Greases and oils are primarily used for lubrication. Grease is notably thicker than oils, which also come in different viscosities. In watchmaking, as one moves away from the mainspring barrel and closer to the balance wheel, lubrication becomes more fluid. It starts with grease and ends with the thinnest oils.

Grease is sometimes used as a protective layer to prevent oxidation, for example, on a lathe.

Adhesive and abrasive pastes, on the other hand, are mainly used for polishing. It can also involve what might paradoxically be called “matte polishing.” The Diamantine abrasive paste, used for achieving the highest quality of polishing known as black polish, often consists of diamond powder mixed with olive oil.

In the past, watchmakers took advantage of the winter cold. They placed their oil bottles outside, to separate the liquid inside into thicker and thinner oils.
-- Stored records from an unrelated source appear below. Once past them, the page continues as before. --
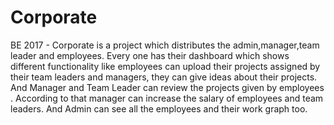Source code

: # Corporate
BE 2017 - Corporate is a project which distributes the admin,manager,team leader and employees. Every one has their dashboard which shows different functionality like employees can upload their projects assigned by their team leaders  and managers, they can give ideas about their projects. And Manager and Team Leader can review the projects given by employees . According to that manager can increase the salary of employees and team leaders. And Admin can see all the employees and their work graph too.
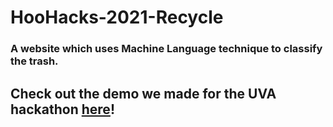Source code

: # HooHacks-2021-Recycle


### A website which uses Machine Language technique to classify the trash.

## Check out the demo we made for the UVA hackathon [here](https://www.mlrecycle.com/#features)!
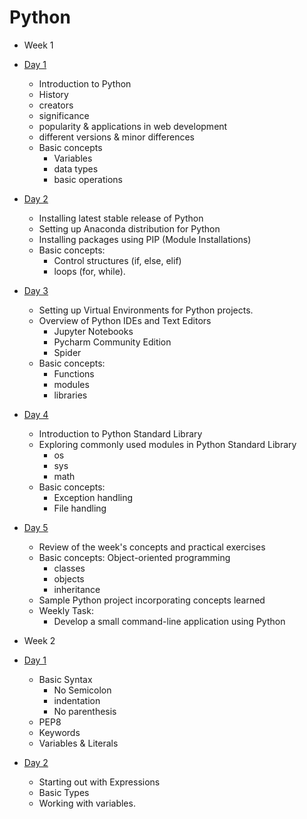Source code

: # Python 

- Week 1

- [Day 1](markdown/week1/day1.md)

  + Introduction to Python 
  + History
  + creators
  + significance 
  + popularity & applications in web development 
  + different versions &  minor differences
  + Basic concepts
    - Variables
    - data types 
    - basic operations

- [Day 2](markdown/week1/day2.md)

  + Installing latest stable release of Python
  + Setting up Anaconda distribution for Python
  + Installing packages using PIP (Module Installations)
  + Basic concepts:
    - Control structures (if, else, elif)
    - loops (for, while).
  
- [Day 3](markdown/week1/day3.md)

    + Setting up Virtual Environments for Python projects.
    + Overview of Python IDEs and Text Editors 
      - Jupyter Notebooks
      - Pycharm Community Edition
      - Spider 
    + Basic concepts: 
      - Functions
      - modules
      - libraries

- [Day 4](markdown/week1/day4.md)

    + Introduction to Python Standard Library
    + Exploring commonly used modules in Python Standard Library
      - os
      - sys
      - math
    + Basic concepts:
      - Exception handling
      - File handling
  
- [Day 5](markdown/week1/day5.md)

    + Review of the week's concepts and practical exercises
    + Basic concepts: Object-oriented programming 
      - classes
      - objects
      - inheritance
    + Sample Python project incorporating concepts learned  
    + Weekly Task:
      - Develop a small command-line application using Python 

- Week 2

- [Day 1](markdown/week2/day1.md)
    + Basic Syntax 
      - No Semicolon
      - indentation
      - No parenthesis
    + PEP8
    + Keywords
    + Variables & Literals

- [Day 2](markdown/week2/day2.md)
    + Starting out with Expressions
    + Basic Types 
    + Working with variables.
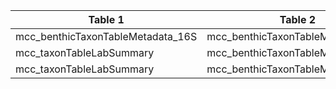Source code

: |Table 1|Table 2|Join By|
|---------------------------------|---------------------------------|-----------|
|mcc\_benthicTaxonTableMetadata\_16S|mcc\_benthicTaxonTableMetadata\_ITS|dnaSampleID|
|mcc_taxonTableLabSummary|mcc\_benthicTaxonTableMetadata\_16S|testMethod|
|mcc_taxonTableLabSummary|mcc\_benthicTaxonTableMetadata\_ITS|testMethod|
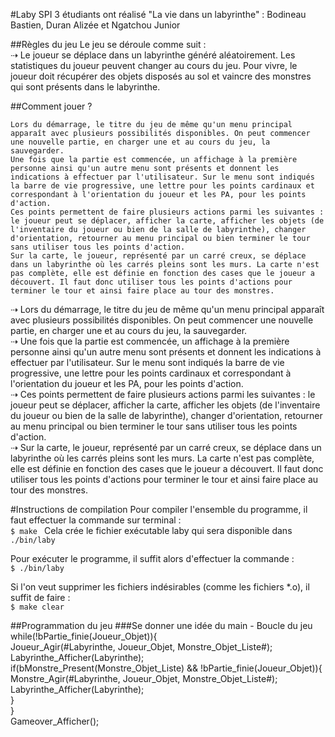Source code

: #Laby SPI
3 étudiants ont réalisé "La vie dans un labyrinthe" : Bodineau Bastien, Duran Alizée et Ngatchou Junior  

##Règles du jeu
Le jeu se déroule comme suit :  
⇢ Le joueur se déplace dans un labyrinthe généré aléatoirement. Les statistiques du joueur peuvent changer au cours du jeu. Pour vivre, le joueur doit récupérer des objets disposés au sol et vaincre des monstres qui sont présents dans le labyrinthe.

##Comment jouer ?

	Lors du démarrage, le titre du jeu de même qu'un menu principal apparaît avec plusieurs possibilités disponibles. On peut commencer une nouvelle partie, en charger une et au cours du jeu, la sauvegarder.  
	Une fois que la partie est commencée, un affichage à la première personne ainsi qu'un autre menu sont présents et donnent les indications à effectuer par l'utilisateur. Sur le menu sont indiqués la barre de vie progressive, une lettre pour les points cardinaux et correspondant à l'orientation du joueur et les PA, pour les points d'action.  
	Ces points permettent de faire plusieurs actions parmi les suivantes : le joueur peut se déplacer, afficher la carte, afficher les objets (de l'inventaire du joueur ou bien de la salle de labyrinthe), changer d'orientation, retourner au menu principal ou bien terminer le tour sans utiliser tous les points d'action.  
	Sur la carte, le joueur, représenté par un carré creux, se déplace dans un labyrinthe où les carrés pleins sont les murs. La carte n'est pas complète, elle est définie en fonction des cases que le joueur a découvert. Il faut donc utiliser tous les points d'actions pour terminer le tour et ainsi faire place au tour des monstres.  

⇢ Lors du démarrage, le titre du jeu de même qu'un menu principal apparaît avec plusieurs possibilités disponibles. On peut commencer une nouvelle partie, en charger une et au cours du jeu, la sauvegarder.  
⇢ Une fois que la partie est commencée, un affichage à la première personne ainsi qu'un autre menu sont présents et donnent les indications à effectuer par l'utilisateur. Sur le menu sont indiqués la barre de vie progressive, une lettre pour les points cardinaux et correspondant à l'orientation du joueur et les PA, pour les points d'action.  
⇢ Ces points permettent de faire plusieurs actions parmi les suivantes : le joueur peut se déplacer, afficher la carte, afficher les objets (de l'inventaire du joueur ou bien de la salle de labyrinthe), changer d'orientation, retourner au menu principal ou bien terminer le tour sans utiliser tous les points d'action.  
⇢ Sur la carte, le joueur, représenté par un carré creux, se déplace dans un labyrinthe où les carrés pleins sont les murs. La carte n'est pas complète, elle est définie en fonction des cases que le joueur a découvert. Il faut donc utiliser tous les points d'actions pour terminer le tour et ainsi faire place au tour des monstres.  


#Instructions de compilation
Pour compiler l'ensemble du programme, il faut effectuer la commande sur terminal :  
	`$ make `
Cela crée le fichier exécutable laby qui sera disponible dans `./bin/laby`  

Pour exécuter le programme, il suffit alors d'effectuer la commande :  
	`$ ./bin/laby`

Si l'on veut supprimer les fichiers indésirables (comme les fichiers *.o), il suffit de faire :  
	`$ make clear`	

##Programmation du jeu
###Se donner une idée du main - Boucle du jeu  
	while(!bPartie_finie(Joueur_Objet)){  
		Joueur_Agir(#Labyrinthe, Joueur_Objet, Monstre_Objet_Liste#);  
		Labyrinthe_Afficher(Labyrinthe);  
		if(bMonstre_Present(Monstre_Objet_Liste) && !bPartie_finie(Joueur_Objet)){  
    		Monstre_Agir(#Labyrinthe, Joueur_Objet, Monstre_Objet_Liste#);  
    		Labyrinthe_Afficher(Labyrinthe);  
  		}  
	}  
	Gameover_Afficher();  



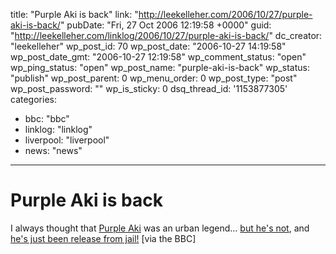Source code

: title: "Purple Aki is back"
link: "http://leekelleher.com/2006/10/27/purple-aki-is-back/"
pubDate: "Fri, 27 Oct 2006 12:19:58 +0000"
guid: "http://leekelleher.com/linklog/2006/10/27/purple-aki-is-back/"
dc_creator: "leekelleher"
wp_post_id: 70
wp_post_date: "2006-10-27 14:19:58"
wp_post_date_gmt: "2006-10-27 12:19:58"
wp_comment_status: "open"
wp_ping_status: "open"
wp_post_name: "purple-aki-is-back"
wp_status: "publish"
wp_post_parent: 0
wp_menu_order: 0
wp_post_type: "post"
wp_post_password: ""
wp_is_sticky: 0
dsq_thread_id: '1153877305'
categories:
  - bbc: "bbc"
  - linklog: "linklog"
  - liverpool: "liverpool"
  - news: "news"

---

# Purple Aki is back

I always thought that <a href="http://en.wikipedia.org/wiki/Purple_Aki">Purple Aki</a> was an urban legend... <a href="http://www.urbanomic.com/MT/sphaleotas/archives/000039.html">but he's not</a>, and <a href="http://news.bbc.co.uk/1/hi/england/merseyside/6087922.stm">he's just been release from jail!</a> [via the BBC]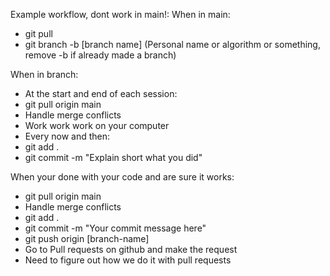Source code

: Example workflow, dont work in main!:
When in main:
- git pull
- git branch -b [branch name] (Personal name or algorithm or something, remove -b if already made a branch)

When in branch:
- At the start and end of each session:
- git pull origin main
- Handle merge conflicts
- Work work work on your computer
- Every now and then:
- git add .
- git commit -m "Explain short what you did"

When your done with your code and are sure it works:
- git pull origin main
- Handle merge conflicts
- git add .
- git commit -m "Your commit message here"
- git push origin [branch-name]
- Go to Pull requests on github and make the request
- Need to figure out how we do it with pull requests
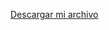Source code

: <a href="https://github.com/mclovin65/hospital-/releases/download/v1.0/proyecto hospital.jar" download="proyecto hospital.jar">Descargar mi archivo</a>


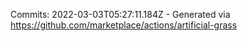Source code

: Commits: 2022-03-03T05:27:11.184Z - Generated via https://github.com/marketplace/actions/artificial-grass
<br>
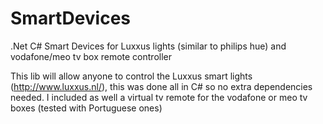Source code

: SmartDevices
============

.Net C# Smart Devices for Luxxus lights (similar to philips hue) and vodafone/meo tv box remote controller  
  
  
This lib will allow anyone to control the Luxxus smart lights (http://www.luxxus.nl/), this was done all in C# so no extra dependencies needed.
I included as well a virtual tv remote for the vodafone or meo tv boxes (tested with Portuguese ones)
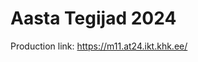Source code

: # Aasta Tegijad 2024

Production link: <a href="https://m11.at24.ikt.khk.ee/#">https://m11.at24.ikt.khk.ee/</a>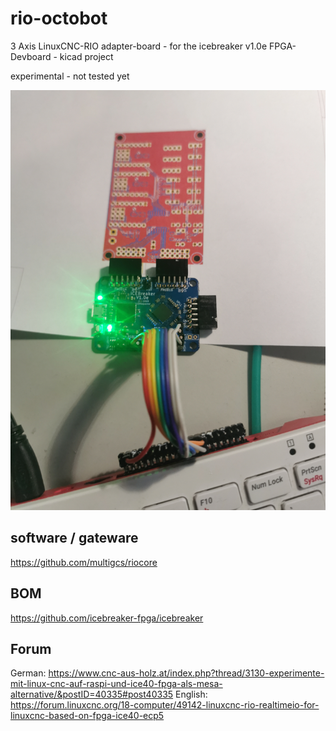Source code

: # rio-octobot
3 Axis LinuxCNC-RIO adapter-board - for the icebreaker v1.0e FPGA-Devboard - kicad project 
 
experimental - not tested yet

![rio-icebreaker3x](./rio-icebreaker3x.png)

## software / gateware
https://github.com/multigcs/riocore

## BOM
https://github.com/icebreaker-fpga/icebreaker

## Forum
German: https://www.cnc-aus-holz.at/index.php?thread/3130-experimente-mit-linux-cnc-auf-raspi-und-ice40-fpga-als-mesa-alternative/&postID=40335#post40335
English: https://forum.linuxcnc.org/18-computer/49142-linuxcnc-rio-realtimeio-for-linuxcnc-based-on-fpga-ice40-ecp5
Greases are paste-like lubricants that consist of mineral oils, synthetic oils and thickeners. Greases may also contain additives and solid lubricants. Greases are used on the steel-steel friction points in movements.


Oils reduce friction between moving parts. In watchmaking, the rubies from the wheels and pinions are oiled. Oils are important in watches because they allow the parts to function properly, reduce operating losses and reduce wear.


Polishing any surface requires the use of an abrasive material that is intended to machine and transform a surface. The material in question is a powder mixed with a thinner which together create polishing pastes.


Diamantine is the hardest of all polishing pastes. It is also usually used for the finest polishes. In watchmaking, these are called “blocked polish” or “black polish”.